[EXERCISE DIRECTIONS] From the records below, transcribe exactly the lines that begin at the line with "Semester 2: [Machine" and end at the line with "models for Ecology and Evolution", both included.

[Records from a data collection]

-------------------------

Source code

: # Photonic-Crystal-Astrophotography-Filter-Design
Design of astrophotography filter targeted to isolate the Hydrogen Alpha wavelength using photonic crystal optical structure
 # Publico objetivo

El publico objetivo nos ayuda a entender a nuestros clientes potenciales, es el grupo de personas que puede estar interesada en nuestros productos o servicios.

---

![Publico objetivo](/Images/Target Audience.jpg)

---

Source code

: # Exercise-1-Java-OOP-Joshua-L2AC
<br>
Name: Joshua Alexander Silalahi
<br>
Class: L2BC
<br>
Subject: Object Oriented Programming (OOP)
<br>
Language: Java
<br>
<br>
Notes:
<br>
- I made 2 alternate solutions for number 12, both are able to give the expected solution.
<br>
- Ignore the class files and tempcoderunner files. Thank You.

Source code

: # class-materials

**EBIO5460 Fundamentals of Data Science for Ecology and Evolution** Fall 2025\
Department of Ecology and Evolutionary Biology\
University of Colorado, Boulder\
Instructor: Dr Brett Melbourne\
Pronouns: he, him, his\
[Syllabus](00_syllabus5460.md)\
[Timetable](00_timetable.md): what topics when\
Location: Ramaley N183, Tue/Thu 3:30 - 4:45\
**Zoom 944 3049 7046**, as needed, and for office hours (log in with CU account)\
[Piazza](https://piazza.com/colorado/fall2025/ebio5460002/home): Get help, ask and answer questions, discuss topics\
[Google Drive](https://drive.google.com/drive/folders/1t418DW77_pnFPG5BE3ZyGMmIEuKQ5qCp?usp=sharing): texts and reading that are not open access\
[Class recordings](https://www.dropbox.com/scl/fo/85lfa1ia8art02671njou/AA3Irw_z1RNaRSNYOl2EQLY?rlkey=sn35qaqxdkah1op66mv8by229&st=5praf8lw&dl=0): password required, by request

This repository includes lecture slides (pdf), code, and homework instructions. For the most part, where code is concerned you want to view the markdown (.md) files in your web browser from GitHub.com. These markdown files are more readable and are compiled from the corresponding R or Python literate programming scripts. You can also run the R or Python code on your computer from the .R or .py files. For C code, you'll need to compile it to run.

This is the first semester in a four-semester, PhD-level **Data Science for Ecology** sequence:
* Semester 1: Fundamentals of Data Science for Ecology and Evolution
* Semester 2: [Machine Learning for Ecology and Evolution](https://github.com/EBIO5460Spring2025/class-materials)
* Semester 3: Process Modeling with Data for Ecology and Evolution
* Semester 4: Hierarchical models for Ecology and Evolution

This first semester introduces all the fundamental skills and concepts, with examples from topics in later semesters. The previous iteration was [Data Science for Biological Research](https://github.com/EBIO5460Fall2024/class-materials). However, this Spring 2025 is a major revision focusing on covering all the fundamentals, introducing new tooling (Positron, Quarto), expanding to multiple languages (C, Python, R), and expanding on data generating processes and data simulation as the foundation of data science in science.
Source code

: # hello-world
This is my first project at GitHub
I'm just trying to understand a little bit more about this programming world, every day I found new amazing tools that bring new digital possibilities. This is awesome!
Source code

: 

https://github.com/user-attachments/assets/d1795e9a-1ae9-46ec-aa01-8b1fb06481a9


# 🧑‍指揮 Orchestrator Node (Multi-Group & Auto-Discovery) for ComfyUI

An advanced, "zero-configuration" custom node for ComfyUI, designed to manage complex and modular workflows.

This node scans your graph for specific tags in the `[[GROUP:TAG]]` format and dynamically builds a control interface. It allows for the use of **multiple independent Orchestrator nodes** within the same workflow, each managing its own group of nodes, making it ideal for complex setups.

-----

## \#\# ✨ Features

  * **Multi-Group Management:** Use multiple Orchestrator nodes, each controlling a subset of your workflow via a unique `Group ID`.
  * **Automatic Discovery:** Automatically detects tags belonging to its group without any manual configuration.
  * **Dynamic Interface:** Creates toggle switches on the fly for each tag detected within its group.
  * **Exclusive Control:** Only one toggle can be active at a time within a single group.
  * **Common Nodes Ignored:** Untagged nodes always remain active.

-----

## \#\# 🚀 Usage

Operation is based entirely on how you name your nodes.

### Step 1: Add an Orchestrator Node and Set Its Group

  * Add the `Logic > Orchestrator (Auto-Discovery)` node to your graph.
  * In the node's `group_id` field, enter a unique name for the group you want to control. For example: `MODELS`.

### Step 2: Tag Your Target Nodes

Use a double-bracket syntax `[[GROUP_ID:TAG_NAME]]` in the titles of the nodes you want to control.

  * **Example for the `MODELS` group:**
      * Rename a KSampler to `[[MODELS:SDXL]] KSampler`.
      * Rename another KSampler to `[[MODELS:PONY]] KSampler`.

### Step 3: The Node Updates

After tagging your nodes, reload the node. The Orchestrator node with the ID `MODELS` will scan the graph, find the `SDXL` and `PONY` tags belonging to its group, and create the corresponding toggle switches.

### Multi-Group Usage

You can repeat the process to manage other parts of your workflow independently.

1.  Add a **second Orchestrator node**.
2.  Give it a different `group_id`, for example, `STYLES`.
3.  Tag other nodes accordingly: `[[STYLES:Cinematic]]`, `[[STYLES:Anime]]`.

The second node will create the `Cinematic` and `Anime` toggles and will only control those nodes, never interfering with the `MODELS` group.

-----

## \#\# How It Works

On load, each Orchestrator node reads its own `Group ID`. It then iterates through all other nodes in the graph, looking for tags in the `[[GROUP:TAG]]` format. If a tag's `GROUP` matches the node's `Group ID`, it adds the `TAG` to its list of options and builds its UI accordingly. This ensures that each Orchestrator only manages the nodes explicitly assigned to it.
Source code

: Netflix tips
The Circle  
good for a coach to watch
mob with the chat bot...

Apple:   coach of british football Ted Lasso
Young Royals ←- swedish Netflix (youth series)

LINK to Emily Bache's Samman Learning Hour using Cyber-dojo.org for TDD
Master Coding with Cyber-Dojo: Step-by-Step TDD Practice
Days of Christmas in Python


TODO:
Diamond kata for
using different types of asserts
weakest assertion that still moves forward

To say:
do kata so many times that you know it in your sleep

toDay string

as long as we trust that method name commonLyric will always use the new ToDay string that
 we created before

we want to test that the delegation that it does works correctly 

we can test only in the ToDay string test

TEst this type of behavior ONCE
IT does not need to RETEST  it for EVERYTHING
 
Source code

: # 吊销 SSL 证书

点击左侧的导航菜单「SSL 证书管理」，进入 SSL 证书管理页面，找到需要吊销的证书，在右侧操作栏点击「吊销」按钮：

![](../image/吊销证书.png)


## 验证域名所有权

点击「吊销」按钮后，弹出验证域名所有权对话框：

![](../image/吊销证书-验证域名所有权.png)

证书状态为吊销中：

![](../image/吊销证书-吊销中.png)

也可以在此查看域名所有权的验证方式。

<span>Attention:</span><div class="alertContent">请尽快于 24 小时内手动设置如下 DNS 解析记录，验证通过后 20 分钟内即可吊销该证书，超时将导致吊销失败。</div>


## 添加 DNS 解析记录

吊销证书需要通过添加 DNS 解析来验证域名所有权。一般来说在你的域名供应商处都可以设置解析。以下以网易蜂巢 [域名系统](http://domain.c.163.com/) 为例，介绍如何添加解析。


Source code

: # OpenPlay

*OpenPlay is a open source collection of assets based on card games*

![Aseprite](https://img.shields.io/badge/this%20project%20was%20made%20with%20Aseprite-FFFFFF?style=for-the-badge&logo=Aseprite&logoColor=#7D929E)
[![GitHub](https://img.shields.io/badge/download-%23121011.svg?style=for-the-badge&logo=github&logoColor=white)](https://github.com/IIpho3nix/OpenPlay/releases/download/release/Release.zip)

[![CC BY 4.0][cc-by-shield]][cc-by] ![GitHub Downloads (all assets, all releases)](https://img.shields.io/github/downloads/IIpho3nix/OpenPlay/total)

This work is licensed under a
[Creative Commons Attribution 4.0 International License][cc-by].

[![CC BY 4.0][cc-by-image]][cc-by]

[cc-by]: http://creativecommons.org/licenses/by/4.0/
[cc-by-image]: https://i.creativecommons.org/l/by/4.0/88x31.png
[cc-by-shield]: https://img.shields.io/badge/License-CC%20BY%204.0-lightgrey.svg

-------------------------

[OUTPUT OF THE TASK]
* Semester 2: [Machine Learning for Ecology and Evolution](https://github.com/EBIO5460Spring2025/class-materials)
* Semester 3: Process Modeling with Data for Ecology and Evolution
* Semester 4: Hierarchical models for Ecology and Evolution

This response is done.